Crates.io | divans |
lib.rs | divans |
version | 0.0.1 |
source | src |
created_at | 2018-06-19 17:30:50.132933 |
updated_at | 2018-06-19 17:30:50.132933 |
description | DivANS is a new way of structuring compression programs to make them more open to innovation in the wider community, by separating compression into multiple stages that can each be improved independently |
homepage | |
repository | |
max_upload_size | |
id | 70829 |
size | 6,535,844 |
% divANS Module
The divANS
crate is meant to be used for generic data compression.
The algorithm has been tuned to significantly favor gains in compression ratio
over performance, operating at line speeds of 150 Mbit/s.

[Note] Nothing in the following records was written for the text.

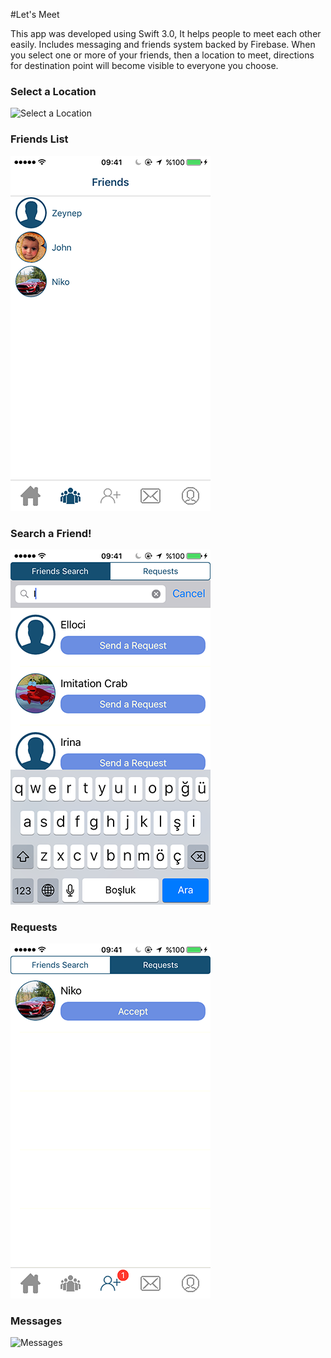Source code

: #Let's Meet

This app was developed using Swift 3.0, It helps people to meet each other easily. Includes
messaging and friends system backed by Firebase. When you select one or more of your friends,
then a location to meet, directions for destination point will become visible to everyone you choose.

### __Select a Location__

![Select a Location](https://github.com/GokmenAkar/Let-s-Meet/blob/master/appUse.gif)  

### __Friends List__

![Friends List](https://github.com/GokmenAkar/Let-s-Meet/blob/master/IMG_2545.PNG)  

### __Search a Friend!__

![Search](https://github.com/GokmenAkar/Let-s-Meet/blob/master/IMG_2546.PNG) 

### __Requests__

![Request](https://github.com/GokmenAkar/Let-s-Meet/blob/master/IMG_2553.PNG)  

### __Messages__

![Messages](http://i.hizliresim.com/r6rYPz.png) 

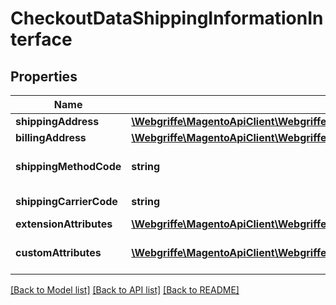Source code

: # CheckoutDataShippingInformationInterface

## Properties
Name | Type | Description | Notes
------------ | ------------- | ------------- | -------------
**shippingAddress** | [**\Webgriffe\MagentoApiClient\Webgriffe\MagentoApiClient\Model\QuoteDataAddressInterface**](QuoteDataAddressInterface.md) |  | 
**billingAddress** | [**\Webgriffe\MagentoApiClient\Webgriffe\MagentoApiClient\Model\QuoteDataAddressInterface**](QuoteDataAddressInterface.md) |  | [optional] 
**shippingMethodCode** | **string** | Shipping method code | 
**shippingCarrierCode** | **string** | Carrier code | 
**extensionAttributes** | [**\Webgriffe\MagentoApiClient\Webgriffe\MagentoApiClient\Model\CheckoutDataShippingInformationExtensionInterface**](CheckoutDataShippingInformationExtensionInterface.md) |  | [optional] 
**customAttributes** | [**\Webgriffe\MagentoApiClient\Webgriffe\MagentoApiClient\Model\FrameworkAttributeInterface[]**](FrameworkAttributeInterface.md) | Custom attributes values. | [optional] 

[[Back to Model list]](../README.md#documentation-for-models) [[Back to API list]](../README.md#documentation-for-api-endpoints) [[Back to README]](../README.md)



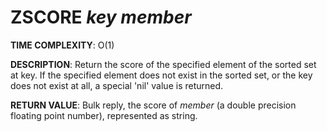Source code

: # ZSCORE *key member*

**TIME COMPLEXITY**:
O(1)

**DESCRIPTION**:
Return the score of the specified element of the sorted set at key. If the
specified element does not exist in the sorted set, or the key does not exist
at all, a special 'nil' value is returned.

**RETURN VALUE**:
Bulk reply, the score of *member* (a double precision floating point number), represented as string.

The name originates from "divided-ANS" since the intermediate representation is divided from the ANS codec
More information at https://blogs.dropbox.com/tech/2018/06/building-better-compression-together-with-divans/
Divans should primarily be considered for cold storage and compression research. The compression algorithm is highly modular and new algorithms only need to be written a single time since generic trait specialization constructs optimized variants of the codec for both compression and decompression at compile time.
extern crate divans;
fn main() {
use std::io;
let stdin = &mut io::stdin();
{
use std::io::{Read, Write};
let mut reader = divans::DivansDecompressorReader::new(
stdin,
4096, // buffer size
);
let mut buf = [0u8; 4096];
loop {
match reader.read(&mut buf[..]) {
Err(e) => {
if let io::ErrorKind::Interrupted = e.kind() {
continue;
}
panic!(e);
}
Ok(size) => {
if size == 0 {
break;
}
match io::stdout().write_all(&buf[..size]) {
Err(e) => panic!(e),
Ok(_) => {},
}
}
}
}
}
}
extern crate divans;
fn main() {
use std::io;
let stdout = &mut io::stdout();
{
use std::io::{Read, Write};
let mut writer = divans::DivansBrotliHybridCompressorWriter::new(
stdout,
divans::DivansCompressorOptions{
literal_adaptation:None, // should we override how fast the cdfs converge for literals?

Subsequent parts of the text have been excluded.